“Se os rapazes empreendessem a caça, faria-lhes bem ao instinto”, escreveu Maitê Proença em O Globo de quinta-feira. Ops! Leitores se assustaram. Depois, lembraram-se de Tancredo Neves. “Não confio em ninguém que saiba usar a mesóclise”, repetia ele. A frase oculta as manhas e artimanhas do político mineiro. Com ela, o quase-presidente deu o recado: não é mole colocar o pronome no meio do verbo. Maitê serve de prova.
Manuais de redação de jornais consideram a forma rebuscada. Aconselham os repórteres a deixá-la pra lá. Os professores de cursinho concordam. Na ânsia de garantir pontinhos nos testes, sugerem aos alunos: “Não a usem. Fugindo dela, vocês correm menos riscos”. A meninada nem questiona. Resultado: a mesóclise virou praga. Não se ensina como empregá-la, mas como evitá-la.
Volta e meia, porém, pintam situações em que ela se impõe. Aí, o castigo vem a galope. A indesejada vira fantasma. Uhhhhhhhh! O que fazer? Só há uma saída. Não bancar o avestruz. Correr atrás dos mistérios do bicho-papão. A descoberta: o diabo não é tão feio quanto o apresentam.
Pra dar e vender
O português é generoso. Tem três jeitos de colocar o pronome átono. Um: antes do verbo (próclise). Outro: depois do verbo (ênclise). O último: no meio do verbo (mesóclise). As gramáticas ditam regras e regras sobre o emprego de cada um. É um deus-nos-acuda. Todas combinam com a pronúncia lusitana. A língua falada e a linguagem informal tupiniquins se rebelaram diante da opressão. Mandaram as normas pras cucuias.
Oswald de Andrade explica: “Dê-me um cigarro / Diz a gramática / Do professor e do aluno / E do mulato sabido / Mas o bom negro e o bom branco / Da Nação Brasileira / Diz em todos os dias / Deixa disso, camarada, / Me dá um cigarro”.
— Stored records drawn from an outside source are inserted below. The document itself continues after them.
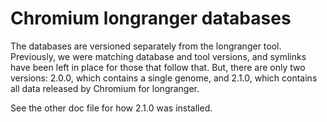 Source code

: Chromium longranger databases
=============================

The databases are versioned separately from the longranger tool.  Previously,
we were matching database and tool versions, and symlinks have been left in
place for those that follow that.  But, there are only two versions: 2.0.0,
which contains a single genome, and 2.1.0, which contains all data released by
Chromium for longranger.


See the other doc file for how 2.1.0 was installed.
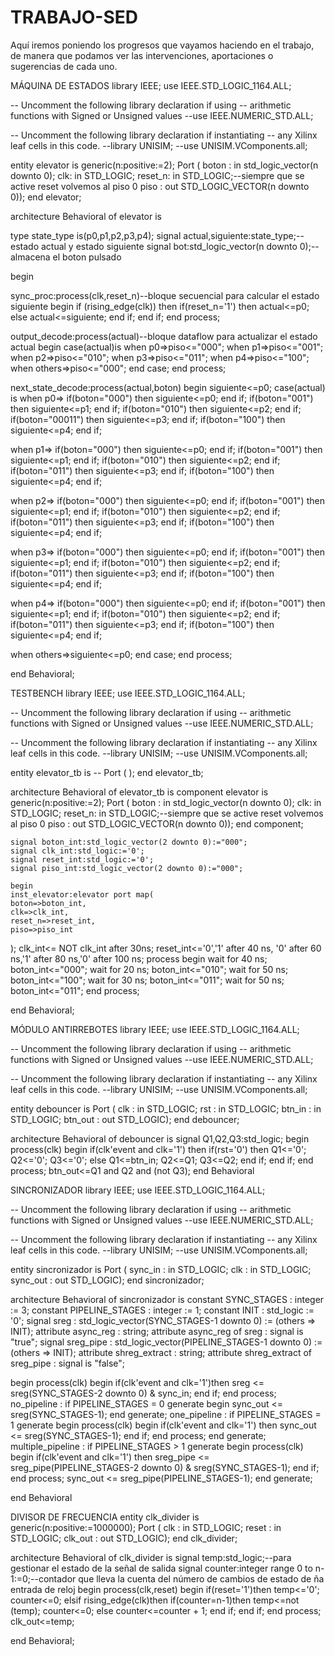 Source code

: # TRABAJO-SED
Aquí iremos poniendo los progresos que vayamos haciendo en el trabajo, de manera que podamos ver las intervenciones, aportaciones o sugerencias de cada uno. 

MÁQUINA DE ESTADOS
library IEEE;
use IEEE.STD_LOGIC_1164.ALL;

-- Uncomment the following library declaration if using
-- arithmetic functions with Signed or Unsigned values
--use IEEE.NUMERIC_STD.ALL;

-- Uncomment the following library declaration if instantiating
-- any Xilinx leaf cells in this code.
--library UNISIM;
--use UNISIM.VComponents.all;

entity elevator is
generic(n:positive:=2);
    Port ( boton : in std_logic_vector(n downto 0);
             clk: in STD_LOGIC;
           reset_n: in STD_LOGIC;--siempre que se active reset volvemos al piso 0
           piso : out STD_LOGIC_VECTOR(n downto 0));
end elevator;

architecture Behavioral of elevator is

type state_type is(p0,p1,p2,p3,p4);
signal actual,siguiente:state_type;--estado actual y estado siguiente
signal bot:std_logic_vector(n downto 0);--almacena el boton pulsado

begin

sync_proc:process(clk,reset_n)--bloque secuencial para calcular el estado siguiente
    begin
    if (rising_edge(clk)) then
        if(reset_n='1') then
            actual<=p0;
        else 
            actual<=siguiente;
        end if;
    end if;
end process;

output_decode:process(actual)--bloque dataflow para actualizar el estado actual
begin
case(actual)is
when p0=>piso<="000";
when p1=>piso<="001";
when p2=>piso<="010";
when p3=>piso<="011";
when p4=>piso<="100";
when others=>piso<="000";
end case;
end process;

next_state_decode:process(actual,boton)
begin
siguiente<=p0;
case(actual) is
when p0=>
if(boton="000") then
siguiente<=p0;
end if;
if(boton="001") then
siguiente<=p1;
end if;
if(boton="010") then
siguiente<=p2;
end if;
if(boton="00011") then
siguiente<=p3;
end if;
if(boton="100") then
siguiente<=p4;
end if;

when p1=>
if(boton="000") then
siguiente<=p0;
end if;
if(boton="001") then
siguiente<=p1;
end if;
if(boton="010") then
siguiente<=p2;
end if;
if(boton="011") then
siguiente<=p3;
end if;
if(boton="100") then
siguiente<=p4;
end if;

when p2=>
if(boton="000") then
siguiente<=p0;
end if;
if(boton="001") then
siguiente<=p1;
end if;
if(boton="010") then
siguiente<=p2;
end if;
if(boton="011") then
siguiente<=p3;
end if;
if(boton="100") then
siguiente<=p4;
end if;

when p3=>
if(boton="000") then
siguiente<=p0;
end if;
if(boton="001") then
siguiente<=p1;
end if;
if(boton="010") then
siguiente<=p2;
end if;
if(boton="011") then
siguiente<=p3;
end if;
if(boton="100") then
siguiente<=p4;
end if;

when p4=>
if(boton="000") then
siguiente<=p0;
end if;
if(boton="001") then
siguiente<=p1;
end if;
if(boton="010") then
siguiente<=p2;
end if;
if(boton="011") then
siguiente<=p3;
end if;
if(boton="100") then
siguiente<=p4;
end if;

when others=>siguiente<=p0;
end case;
end process;



end Behavioral;



TESTBENCH
library IEEE;
use IEEE.STD_LOGIC_1164.ALL;

-- Uncomment the following library declaration if using
-- arithmetic functions with Signed or Unsigned values
--use IEEE.NUMERIC_STD.ALL;

-- Uncomment the following library declaration if instantiating
-- any Xilinx leaf cells in this code.
--library UNISIM;
--use UNISIM.VComponents.all;

entity elevator_tb is
--  Port ( );
end elevator_tb;

architecture Behavioral of elevator_tb is
    component elevator is
    generic(n:positive:=2);
        Port ( boton : in std_logic_vector(n downto 0);
                clk: in STD_LOGIC;
                reset_n: in STD_LOGIC;--siempre que se active reset volvemos al piso 0
                piso : out STD_LOGIC_VECTOR(n downto 0));
    end component;
    
    signal boton_int:std_logic_vector(2 downto 0):="000";
    signal clk_int:std_logic:='0';
    signal reset_int:std_logic:='0';
    signal piso_int:std_logic_vector(2 downto 0):="000";
    
    begin
    inst_elevator:elevator port map(
    boton=>boton_int,
    clk=>clk_int,
    reset_n=>reset_int,
    piso=>piso_int
);
clk_int<= NOT clk_int after  30ns;
reset_int<='0','1' after 40 ns, '0' after 60 ns,'1' after 80 ns,'0' after 100 ns;
process
begin
wait for 40 ns;
boton_int<="000";
wait for 20 ns;
boton_int<="010";
wait for 50 ns;
boton_int<="100";
wait for 30 ns;
boton_int<="011";
wait for 50 ns;
boton_int<="011";
end process;


end Behavioral;



MÓDULO ANTIRREBOTES
library IEEE;
use IEEE.STD_LOGIC_1164.ALL;

-- Uncomment the following library declaration if using
-- arithmetic functions with Signed or Unsigned values
--use IEEE.NUMERIC_STD.ALL;

-- Uncomment the following library declaration if instantiating
-- any Xilinx leaf cells in this code.
--library UNISIM;
--use UNISIM.VComponents.all;

entity debouncer is
    Port ( clk : in STD_LOGIC;
           rst : in STD_LOGIC;
           btn_in : in STD_LOGIC;
           btn_out : out STD_LOGIC);
end debouncer;

architecture Behavioral of debouncer is
signal Q1,Q2,Q3:std_logic;
begin
process(clk)
begin
if(clk'event and clk='1') then
if(rst='0') then
Q1<='0';
Q2<='0';
Q3<='0';
else
Q1<=btn_in;
Q2<=Q1;
Q3<=Q2;
end if;
end if;
end process;
btn_out<=Q1 and Q2 and (not Q3);
end Behavioral


SINCRONIZADOR
library IEEE;
use IEEE.STD_LOGIC_1164.ALL;

-- Uncomment the following library declaration if using
-- arithmetic functions with Signed or Unsigned values
--use IEEE.NUMERIC_STD.ALL;

-- Uncomment the following library declaration if instantiating
-- any Xilinx leaf cells in this code.
--library UNISIM;
--use UNISIM.VComponents.all;

entity sincronizador is
    Port ( sync_in : in STD_LOGIC;
           clk : in STD_LOGIC;
           sync_out : out STD_LOGIC);
end sincronizador;

architecture Behavioral of sincronizador is
constant SYNC_STAGES : integer := 3;
constant PIPELINE_STAGES : integer := 1;
constant INIT : std_logic := '0';
signal sreg : std_logic_vector(SYNC_STAGES-1 downto 0) := (others => INIT);
attribute async_reg : string;
attribute async_reg of sreg : signal is "true";
signal sreg_pipe : std_logic_vector(PIPELINE_STAGES-1 downto 0) := (others => INIT);
attribute shreg_extract : string;
attribute shreg_extract of sreg_pipe : signal is "false";

begin
process(clk)
begin
if(clk'event and clk='1')then
sreg <= sreg(SYNC_STAGES-2 downto 0) & sync_in;
end if;
end process;
no_pipeline : if PIPELINE_STAGES = 0 generate
begin
sync_out <= sreg(SYNC_STAGES-1);
end generate;
one_pipeline : if PIPELINE_STAGES = 1 generate
begin
process(clk)
begin
if(clk'event and clk='1') then
sync_out <= sreg(SYNC_STAGES-1);
end if;
end process;
end generate;
multiple_pipeline : if PIPELINE_STAGES > 1 generate
begin
process(clk)
begin
if(clk'event and clk='1') then
sreg_pipe <= sreg_pipe(PIPELINE_STAGES-2 downto 0) & sreg(SYNC_STAGES-1);
end if;
end process;
sync_out <= sreg_pipe(PIPELINE_STAGES-1);
end generate;

end Behavioral



DIVISOR DE FRECUENCIA
entity clk_divider is
generic(n:positive:=1000000);
    Port ( clk : in STD_LOGIC;
           reset : in STD_LOGIC;
           clk_out : out STD_LOGIC);
end clk_divider;

architecture Behavioral of clk_divider is
    signal temp:std_logic;--para gestionar el estado de la señal de salida
    signal counter:integer range 0 to n-1:=0;--contador que lleva la cuenta del número de cambios de estado de ña entrada de reloj
    begin
        process(clk,reset)
            begin
            if(reset='1')then
                temp<='0';
                counter<=0;
            elsif rising_edge(clk)then
                if(counter=n-1)then
                    temp<=not (temp);
                    counter<=0;
                else
                counter<=counter + 1;
                end if;
            end if;
         end process;
clk_out<=temp;

end Behavioral;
O brado de liberdade não vale para a norma culta. Em memorandos, ofícios, relatórios, redações de concursos, editoriais de jornais, a ordem é uma só: obedecer aos ditames sem tugir nem mugir. Os rebeldes pagam caro. Uns levam bronca do chefe. Outros perdem pontos em provas. Outros, ainda, dão a promoção de mão beijada pro outro. Aí, adeus, dinheirinho a mais.
O fantasma
Voltemos à mesóclise. O pronome átono (o, a, lhe, se, nos, vos) só tem vez no meio do verbo em dois tempos. Um: o futuro do presente (cantarei). O outro: o futuro do pretérito (cantaria). Nos demais, nem pensar! A forma é pra lá de simples. Quer ver?
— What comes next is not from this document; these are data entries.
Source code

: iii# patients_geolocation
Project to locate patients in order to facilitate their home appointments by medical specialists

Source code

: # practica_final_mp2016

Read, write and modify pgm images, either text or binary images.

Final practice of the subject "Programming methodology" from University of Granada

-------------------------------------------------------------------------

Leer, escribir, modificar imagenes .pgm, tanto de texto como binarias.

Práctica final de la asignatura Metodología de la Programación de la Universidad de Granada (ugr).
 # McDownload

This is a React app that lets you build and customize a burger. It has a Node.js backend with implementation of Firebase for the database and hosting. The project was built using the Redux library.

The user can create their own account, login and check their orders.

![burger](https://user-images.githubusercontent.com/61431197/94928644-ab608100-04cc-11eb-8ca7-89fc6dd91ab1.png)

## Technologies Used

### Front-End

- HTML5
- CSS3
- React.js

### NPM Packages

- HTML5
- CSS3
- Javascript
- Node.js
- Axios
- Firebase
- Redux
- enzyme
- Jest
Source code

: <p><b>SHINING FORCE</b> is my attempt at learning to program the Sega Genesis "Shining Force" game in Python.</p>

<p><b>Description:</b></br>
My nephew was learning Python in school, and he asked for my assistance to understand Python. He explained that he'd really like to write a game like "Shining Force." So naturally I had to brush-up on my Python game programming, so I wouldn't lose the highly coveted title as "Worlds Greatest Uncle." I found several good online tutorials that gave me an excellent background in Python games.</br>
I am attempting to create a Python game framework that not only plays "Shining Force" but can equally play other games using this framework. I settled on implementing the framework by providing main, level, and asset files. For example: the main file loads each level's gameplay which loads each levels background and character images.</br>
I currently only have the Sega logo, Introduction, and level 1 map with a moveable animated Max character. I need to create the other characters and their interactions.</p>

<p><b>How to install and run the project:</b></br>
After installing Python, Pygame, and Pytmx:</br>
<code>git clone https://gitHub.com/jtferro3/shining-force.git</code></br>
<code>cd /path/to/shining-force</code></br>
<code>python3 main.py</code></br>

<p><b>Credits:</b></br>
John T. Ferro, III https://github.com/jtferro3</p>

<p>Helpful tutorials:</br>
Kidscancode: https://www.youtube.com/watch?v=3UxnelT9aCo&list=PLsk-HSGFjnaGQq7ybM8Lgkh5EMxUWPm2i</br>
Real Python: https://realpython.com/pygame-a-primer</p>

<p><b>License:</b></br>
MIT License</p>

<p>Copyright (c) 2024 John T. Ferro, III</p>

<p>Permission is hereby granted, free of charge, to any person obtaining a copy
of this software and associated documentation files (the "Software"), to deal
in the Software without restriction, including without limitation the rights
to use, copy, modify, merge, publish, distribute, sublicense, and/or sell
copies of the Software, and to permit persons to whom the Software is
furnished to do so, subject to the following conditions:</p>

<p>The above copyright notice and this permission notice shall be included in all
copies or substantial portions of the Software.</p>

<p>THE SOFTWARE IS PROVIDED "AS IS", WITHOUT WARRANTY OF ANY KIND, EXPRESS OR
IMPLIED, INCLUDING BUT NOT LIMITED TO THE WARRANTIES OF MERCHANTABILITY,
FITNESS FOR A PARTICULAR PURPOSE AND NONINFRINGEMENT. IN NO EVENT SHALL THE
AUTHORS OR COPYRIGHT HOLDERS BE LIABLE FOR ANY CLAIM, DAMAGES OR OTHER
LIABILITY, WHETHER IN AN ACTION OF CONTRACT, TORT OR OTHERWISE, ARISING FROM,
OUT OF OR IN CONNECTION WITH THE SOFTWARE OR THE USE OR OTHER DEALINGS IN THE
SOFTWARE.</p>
Comunicarei ao presidente a decisão dos servidores.
O objetivo é substituir o objeto indireto (ao presidente) pelo pronome átono (lhe). Há três passos a seguir:
1. pôr o verbo no infinitivo: comunicar
2. acrescentar o pronome: comunicar-lhe
3. juntar o pedacinho cortado (desinência): comunicar-lhe-ei
Mais um exemplo:
Obedeceríamos ao regulamento se o conhecêssemos.
A fórmula: verbo no infinitivo + pronome + desinência = obedecer-lhe-íamos.
A mesóclise não admite discriminações. Como ocorre na ênclise, os verbos terminados em r, s e z perdem a letrinha final quando seguidos do pronome o ou a, que viram lo ou la: Convenceremos o presidente a receber os servidores (convencê-lo-emos) .
Os diferentes
Atenção, distraídos. Os verbos dizer, fazer e trazer gostam de ser diferentes. Fazem os futuros assim — direi, diria; farei, faria, trarei, traria. A mesóclise, com eles, exige dupla atenção. A trapaceira não se forma do infinitivo. Mas do radical dir, far e trar:
Darão o recado ao professor. Dá-lo-ão ao professor. Dar-lhe-ão o recado.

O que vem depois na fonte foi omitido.